On September 24, a panel of judges on the Fifth Circuit Court of Appeals ordered the Securities and Exchange Commission (SEC) to delay enforcement proceedings against an accountant until after the court resolves a pending legal challenge. The accountant, Michelle Cochran, argues that since the president cannot fire the SEC Administrative Law Judge (ALJ) that will oversee her agency hearing, the ALJ has unconstitutional protections. The Fifth Circuit will now decide whether SEC ALJs operate in line with the U.S. Constitution.
An ALJ is an official who presides over federal administrative hearings. ALJs serve as both the judge and the jury in an administrative hearing. The Administrative Procedure Act (APA) requires that administrative law judges preside over hearings during formal adjudication proceedings, but they may also preside over hearings during informal adjudication. Adjudication proceedings aim to resolve disputes between either agencies and private parties or between two private parties.
According to a summary provided by her lawyers, Cochran’s case started in 2016, when she was charged with violating accounting standards. An SEC ALJ ruled against her in 2017, fined her, and banned her from practicing as an accountant for five years. Soon after, the U.S. Supreme Court decided _Lucia v. SEC_. In that case, the court ruled that SEC ALJs were officers of the United States and had to be appointed by the president according to the procedures in the U.S. Constitution.

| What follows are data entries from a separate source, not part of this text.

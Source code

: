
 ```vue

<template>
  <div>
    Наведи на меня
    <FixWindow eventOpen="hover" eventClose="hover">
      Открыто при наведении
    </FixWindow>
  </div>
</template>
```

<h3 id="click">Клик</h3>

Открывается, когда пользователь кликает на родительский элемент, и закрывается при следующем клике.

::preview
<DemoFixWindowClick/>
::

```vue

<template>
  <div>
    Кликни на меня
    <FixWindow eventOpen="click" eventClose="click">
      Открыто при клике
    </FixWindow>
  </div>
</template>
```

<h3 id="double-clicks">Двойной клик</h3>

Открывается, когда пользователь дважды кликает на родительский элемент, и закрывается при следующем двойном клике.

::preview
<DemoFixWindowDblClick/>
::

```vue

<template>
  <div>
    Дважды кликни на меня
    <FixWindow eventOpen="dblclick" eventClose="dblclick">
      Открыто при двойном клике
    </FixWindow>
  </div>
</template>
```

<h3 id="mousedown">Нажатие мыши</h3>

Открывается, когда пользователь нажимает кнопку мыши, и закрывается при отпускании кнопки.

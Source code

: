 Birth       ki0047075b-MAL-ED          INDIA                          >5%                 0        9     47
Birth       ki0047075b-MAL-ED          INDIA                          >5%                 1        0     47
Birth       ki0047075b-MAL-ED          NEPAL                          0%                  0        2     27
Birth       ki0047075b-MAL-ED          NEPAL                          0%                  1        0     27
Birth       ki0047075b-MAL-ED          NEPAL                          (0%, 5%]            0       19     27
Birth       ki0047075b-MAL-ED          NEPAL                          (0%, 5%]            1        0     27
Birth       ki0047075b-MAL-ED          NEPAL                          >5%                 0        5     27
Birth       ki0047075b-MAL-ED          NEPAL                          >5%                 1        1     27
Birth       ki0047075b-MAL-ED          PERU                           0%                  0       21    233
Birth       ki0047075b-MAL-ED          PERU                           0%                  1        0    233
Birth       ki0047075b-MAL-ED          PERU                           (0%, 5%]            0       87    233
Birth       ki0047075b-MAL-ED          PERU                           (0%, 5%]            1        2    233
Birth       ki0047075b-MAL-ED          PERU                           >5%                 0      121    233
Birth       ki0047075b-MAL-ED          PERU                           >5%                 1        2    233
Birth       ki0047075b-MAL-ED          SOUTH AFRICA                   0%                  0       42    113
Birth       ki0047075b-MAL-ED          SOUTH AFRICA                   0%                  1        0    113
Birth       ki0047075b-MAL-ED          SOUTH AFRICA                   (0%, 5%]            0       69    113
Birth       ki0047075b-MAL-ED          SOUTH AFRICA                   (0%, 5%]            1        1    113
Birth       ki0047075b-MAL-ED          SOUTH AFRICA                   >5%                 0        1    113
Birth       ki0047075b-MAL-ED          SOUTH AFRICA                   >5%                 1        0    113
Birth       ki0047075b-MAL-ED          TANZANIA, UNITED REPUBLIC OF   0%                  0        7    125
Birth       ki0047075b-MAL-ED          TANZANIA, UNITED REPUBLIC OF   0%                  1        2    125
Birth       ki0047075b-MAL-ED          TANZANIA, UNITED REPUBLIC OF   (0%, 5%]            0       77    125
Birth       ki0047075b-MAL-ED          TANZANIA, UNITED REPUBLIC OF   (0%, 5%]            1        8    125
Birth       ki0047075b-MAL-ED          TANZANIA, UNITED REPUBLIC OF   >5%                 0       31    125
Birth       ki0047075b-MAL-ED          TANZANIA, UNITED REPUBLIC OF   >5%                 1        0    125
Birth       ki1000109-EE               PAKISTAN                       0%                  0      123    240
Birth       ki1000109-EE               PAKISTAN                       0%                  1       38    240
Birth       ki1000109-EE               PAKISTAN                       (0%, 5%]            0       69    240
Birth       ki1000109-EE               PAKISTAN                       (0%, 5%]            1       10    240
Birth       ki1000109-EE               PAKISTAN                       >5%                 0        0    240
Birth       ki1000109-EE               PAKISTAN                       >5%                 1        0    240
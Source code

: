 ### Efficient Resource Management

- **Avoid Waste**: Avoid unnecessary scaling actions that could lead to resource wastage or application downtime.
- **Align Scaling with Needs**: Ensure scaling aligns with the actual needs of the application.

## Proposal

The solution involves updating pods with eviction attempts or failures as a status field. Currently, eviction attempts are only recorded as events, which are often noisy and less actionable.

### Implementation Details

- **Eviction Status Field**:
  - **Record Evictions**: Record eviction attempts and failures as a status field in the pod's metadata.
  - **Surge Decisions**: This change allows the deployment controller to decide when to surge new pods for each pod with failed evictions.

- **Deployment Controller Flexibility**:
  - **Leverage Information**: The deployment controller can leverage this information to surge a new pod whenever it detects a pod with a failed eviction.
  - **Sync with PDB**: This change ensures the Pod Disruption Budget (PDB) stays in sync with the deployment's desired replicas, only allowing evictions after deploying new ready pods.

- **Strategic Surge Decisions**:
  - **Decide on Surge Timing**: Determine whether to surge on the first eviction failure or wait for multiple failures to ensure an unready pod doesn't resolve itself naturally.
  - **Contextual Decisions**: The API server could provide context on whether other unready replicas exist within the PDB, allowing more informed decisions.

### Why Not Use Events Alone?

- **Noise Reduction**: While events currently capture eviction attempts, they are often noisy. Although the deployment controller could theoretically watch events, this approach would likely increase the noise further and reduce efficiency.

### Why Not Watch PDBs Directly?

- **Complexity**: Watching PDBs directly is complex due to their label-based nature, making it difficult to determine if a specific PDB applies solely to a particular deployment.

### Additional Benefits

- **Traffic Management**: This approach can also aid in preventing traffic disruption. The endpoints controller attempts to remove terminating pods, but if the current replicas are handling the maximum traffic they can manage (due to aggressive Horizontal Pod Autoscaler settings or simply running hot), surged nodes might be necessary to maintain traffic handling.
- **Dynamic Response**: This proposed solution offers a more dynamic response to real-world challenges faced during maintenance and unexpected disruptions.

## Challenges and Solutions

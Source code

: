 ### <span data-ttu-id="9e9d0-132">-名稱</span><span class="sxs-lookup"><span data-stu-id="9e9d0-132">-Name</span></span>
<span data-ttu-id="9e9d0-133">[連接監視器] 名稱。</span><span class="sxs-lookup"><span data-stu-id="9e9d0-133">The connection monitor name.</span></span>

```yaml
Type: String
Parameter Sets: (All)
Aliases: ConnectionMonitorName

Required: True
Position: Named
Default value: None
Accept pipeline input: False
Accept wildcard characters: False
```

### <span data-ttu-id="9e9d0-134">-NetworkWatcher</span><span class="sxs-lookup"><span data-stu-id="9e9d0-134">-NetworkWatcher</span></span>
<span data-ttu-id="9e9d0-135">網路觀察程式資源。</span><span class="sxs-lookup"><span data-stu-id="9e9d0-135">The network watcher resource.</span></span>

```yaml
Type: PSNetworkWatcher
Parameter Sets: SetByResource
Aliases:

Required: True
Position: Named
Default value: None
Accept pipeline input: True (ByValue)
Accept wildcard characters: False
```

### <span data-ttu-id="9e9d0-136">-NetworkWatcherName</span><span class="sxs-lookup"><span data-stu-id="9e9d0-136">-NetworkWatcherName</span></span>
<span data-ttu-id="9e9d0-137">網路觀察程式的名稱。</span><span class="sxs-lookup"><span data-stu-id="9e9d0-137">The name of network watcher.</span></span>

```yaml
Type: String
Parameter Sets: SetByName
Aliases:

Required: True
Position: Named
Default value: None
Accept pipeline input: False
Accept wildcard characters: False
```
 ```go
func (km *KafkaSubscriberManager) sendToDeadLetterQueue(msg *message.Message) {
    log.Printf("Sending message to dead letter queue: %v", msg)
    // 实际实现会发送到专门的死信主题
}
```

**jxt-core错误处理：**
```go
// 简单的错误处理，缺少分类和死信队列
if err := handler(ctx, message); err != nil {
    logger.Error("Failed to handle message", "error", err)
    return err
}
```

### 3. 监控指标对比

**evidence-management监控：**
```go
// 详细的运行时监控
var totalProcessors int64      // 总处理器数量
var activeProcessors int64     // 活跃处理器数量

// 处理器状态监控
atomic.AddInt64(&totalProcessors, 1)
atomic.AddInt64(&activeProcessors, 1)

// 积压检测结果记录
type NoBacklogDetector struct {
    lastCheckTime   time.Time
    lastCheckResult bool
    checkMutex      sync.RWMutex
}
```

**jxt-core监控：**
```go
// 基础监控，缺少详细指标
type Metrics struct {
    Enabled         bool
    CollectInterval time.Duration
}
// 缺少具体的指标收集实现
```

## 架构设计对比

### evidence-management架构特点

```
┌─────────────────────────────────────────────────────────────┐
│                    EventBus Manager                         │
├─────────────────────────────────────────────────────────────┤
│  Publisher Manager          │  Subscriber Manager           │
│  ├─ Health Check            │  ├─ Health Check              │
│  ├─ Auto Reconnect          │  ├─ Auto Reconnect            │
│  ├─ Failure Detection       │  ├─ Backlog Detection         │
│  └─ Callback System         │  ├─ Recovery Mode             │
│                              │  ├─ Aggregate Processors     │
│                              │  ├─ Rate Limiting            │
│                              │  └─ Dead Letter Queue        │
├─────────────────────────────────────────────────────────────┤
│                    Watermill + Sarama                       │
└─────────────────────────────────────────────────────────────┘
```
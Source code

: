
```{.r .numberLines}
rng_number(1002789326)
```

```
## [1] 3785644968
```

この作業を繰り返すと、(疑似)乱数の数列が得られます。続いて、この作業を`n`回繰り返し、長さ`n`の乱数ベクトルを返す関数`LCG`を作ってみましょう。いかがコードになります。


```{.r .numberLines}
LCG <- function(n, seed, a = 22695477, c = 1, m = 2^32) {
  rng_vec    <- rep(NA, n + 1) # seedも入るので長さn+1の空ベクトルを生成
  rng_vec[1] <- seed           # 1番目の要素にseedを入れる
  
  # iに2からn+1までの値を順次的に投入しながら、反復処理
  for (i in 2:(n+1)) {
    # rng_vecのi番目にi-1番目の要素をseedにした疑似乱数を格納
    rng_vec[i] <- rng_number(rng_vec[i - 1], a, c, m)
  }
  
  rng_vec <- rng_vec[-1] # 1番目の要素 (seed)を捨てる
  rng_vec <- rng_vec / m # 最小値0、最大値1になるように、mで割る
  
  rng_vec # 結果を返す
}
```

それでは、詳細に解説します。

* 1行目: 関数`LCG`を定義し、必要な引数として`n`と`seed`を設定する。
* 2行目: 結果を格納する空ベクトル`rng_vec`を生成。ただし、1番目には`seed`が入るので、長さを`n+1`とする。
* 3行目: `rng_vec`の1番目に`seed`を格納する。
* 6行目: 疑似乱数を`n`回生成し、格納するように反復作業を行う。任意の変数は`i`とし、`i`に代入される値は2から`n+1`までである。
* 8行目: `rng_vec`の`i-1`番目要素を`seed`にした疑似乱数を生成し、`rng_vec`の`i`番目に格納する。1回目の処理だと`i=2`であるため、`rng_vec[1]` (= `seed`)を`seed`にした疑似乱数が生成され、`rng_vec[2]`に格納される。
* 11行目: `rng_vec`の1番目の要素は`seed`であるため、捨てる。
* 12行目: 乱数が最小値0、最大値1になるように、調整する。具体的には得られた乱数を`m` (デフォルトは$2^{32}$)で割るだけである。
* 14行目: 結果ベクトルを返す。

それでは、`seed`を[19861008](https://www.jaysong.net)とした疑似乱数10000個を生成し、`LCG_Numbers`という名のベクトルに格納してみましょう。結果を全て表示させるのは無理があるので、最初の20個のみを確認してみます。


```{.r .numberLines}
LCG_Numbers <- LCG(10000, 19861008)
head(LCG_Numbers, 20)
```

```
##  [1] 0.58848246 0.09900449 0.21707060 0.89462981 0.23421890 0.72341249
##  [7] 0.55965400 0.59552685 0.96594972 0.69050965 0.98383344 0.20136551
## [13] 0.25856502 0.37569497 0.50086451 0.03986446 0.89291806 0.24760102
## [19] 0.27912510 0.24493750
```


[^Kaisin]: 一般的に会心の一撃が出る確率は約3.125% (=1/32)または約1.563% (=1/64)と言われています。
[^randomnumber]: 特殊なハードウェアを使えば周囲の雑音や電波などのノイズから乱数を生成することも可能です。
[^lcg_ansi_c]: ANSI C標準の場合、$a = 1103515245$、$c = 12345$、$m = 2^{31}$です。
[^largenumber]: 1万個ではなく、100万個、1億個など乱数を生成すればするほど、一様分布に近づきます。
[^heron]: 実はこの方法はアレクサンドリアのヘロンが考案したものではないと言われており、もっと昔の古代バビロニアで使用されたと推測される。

Since the ALJ who made the 2017 ruling against Cochran was not appointed by the president, the SEC decided that a new, properly appointed, ALJ had to re-hear her case. Now, Cochran is challenging the civil service removal protections that keep presidents from firing SEC ALJs once they have been appointed. She argues that the ALJs enjoy layers of removal protections similar to those the U.S. Supreme Court found unconstitutional in the 2013 case _Free Enterprise Fund v. PCAOB_.
Cochran is represented by the New Civil Liberties Alliance (NCLA), a public interest law firm in Washington, D.C. The judges on the Fifth Circuit panel were Reagan-appointee Edith Jones, Obama-appointee Stephen Higginson, and Trump-appointee Andrew Oldham.